Pheidipiddes is considered to be a Greek hero because he ran 240 kilometres in a matter of less than two days. Not only this, after he had run 240 kilometres, Pheidipiddes actually fought a battle. While that is something that will finish off most people, Pheidipiddes wasn’t done.

After fighting the battle, Pheidipiddes ran another 40 kilometres just so he can deliver news of what happened in the battle. In fact, legends suggest that Pheidipiddes’s last run was nonstop and in peak summer!

Why Did Pheidippides Run So Much?

Pheidippides
Pheidippides giving word of victory after the Battle of Marathon/CC0 Public Domain.

You’re most probably wondering why a man would run 240 kilometres before a battle and then run 40 kilometres after it. After all, most people would prefer to rest both, before and after the battle. The first rest is for maximising their performance in the battle and the second because they’ve given the battle their all.

However, Pheidipiddes was asked to run those distances by his superiors because the Persians were invading through Marathon. His first run was from Athens to Sparta so that he could ask for help from the Spartans on behalf of the Athenians. Going to and coming back from Sparta amounted to 240 kilometres and Pheidipiddes achieved it in less than two days.

This means that he didn’t rest much at Sparta in the middle. Unfortunately, Pheidipiddes didn’t get the right response from the Spartans whose laws prevented them from joining battle for a certain period of time. So, Pheidipiddes ran back and joined battle with the other Athenians.

Through daring tactics, the Athenians managed to defeat the Persians. At this time, their general asked Pheidipiddes to run to Athens and deliver the news of their victory. Pheidipiddes agreed and ran nonstop all the way to Athens from the battlefield of Marathon through mountainous and very difficult terrain.

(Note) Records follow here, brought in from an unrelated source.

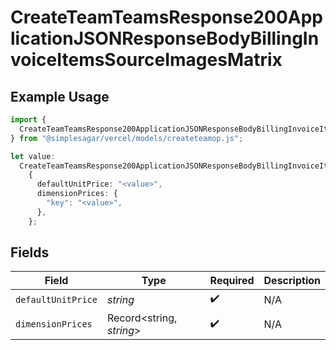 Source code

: # CreateTeamTeamsResponse200ApplicationJSONResponseBodyBillingInvoiceItemsSourceImagesMatrix

## Example Usage

```typescript
import {
  CreateTeamTeamsResponse200ApplicationJSONResponseBodyBillingInvoiceItemsSourceImagesMatrix,
} from "@simplesagar/vercel/models/createteamop.js";

let value:
  CreateTeamTeamsResponse200ApplicationJSONResponseBodyBillingInvoiceItemsSourceImagesMatrix =
    {
      defaultUnitPrice: "<value>",
      dimensionPrices: {
        "key": "<value>",
      },
    };
```

## Fields

| Field                    | Type                     | Required                 | Description              |
| ------------------------ | ------------------------ | ------------------------ | ------------------------ |
| `defaultUnitPrice`       | *string*                 | :heavy_check_mark:       | N/A                      |
| `dimensionPrices`        | Record<string, *string*> | :heavy_check_mark:       | N/A                      |
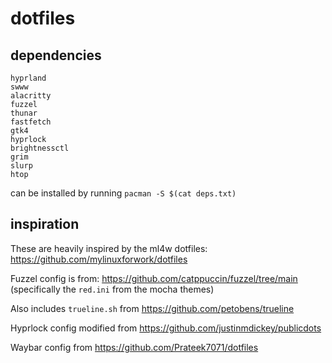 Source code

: # dotfiles

## dependencies
```
hyprland
swww
alacritty
fuzzel
thunar
fastfetch
gtk4
hyprlock
brightnessctl
grim
slurp
htop
```
can be installed by running `pacman -S $(cat deps.txt)`

## inspiration

These are heavily inspired by the ml4w dotfiles: https://github.com/mylinuxforwork/dotfiles

Fuzzel config is from: https://github.com/catppuccin/fuzzel/tree/main (specifically the `red.ini` from the mocha themes)

Also includes `trueline.sh` from  https://github.com/petobens/trueline

Hyprlock config modified from https://github.com/justinmdickey/publicdots

Waybar config from https://github.com/Prateek7071/dotfiles
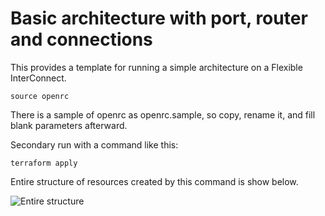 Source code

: # Basic architecture with port, router and connections

This provides a template for running a simple architecture on a Flexible InterConnect.

```
source openrc
```
There is a sample of openrc as openrc.sample, so copy, rename it, and fill blank parameters afterward.

Secondary run with a command like this:

```
terraform apply
```

Entire structure of resources created by this command is show below.

![Entire structure](./app-with-networking-and-storage.png)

Are Modern Marathon Races Connected To Pheidipiddes?

1896 Olympic marathon
Athletes in training, 1896 Olympic marathon/CC0 Public Domain.

After Pheidipiddes reached Athens, he announced the victory and fell over to pass away. Pheidipiddes death was a result of fatigue which had accumulated over the last few days.

When the modern Olympics were being organised in 1896 in Athens, it was suggested that long races be included at the Olympics to honour Pheidipiddes. Their goal was to find an event that would popularise the Olympics since it was being held in Greece.

Since Pheidipiddes’s last run was from Marathon to Athens, the organisers decided to name the event Marathon. Moreover, the distance of the long race was also decided on the basis of the distance between Marathon and Greece.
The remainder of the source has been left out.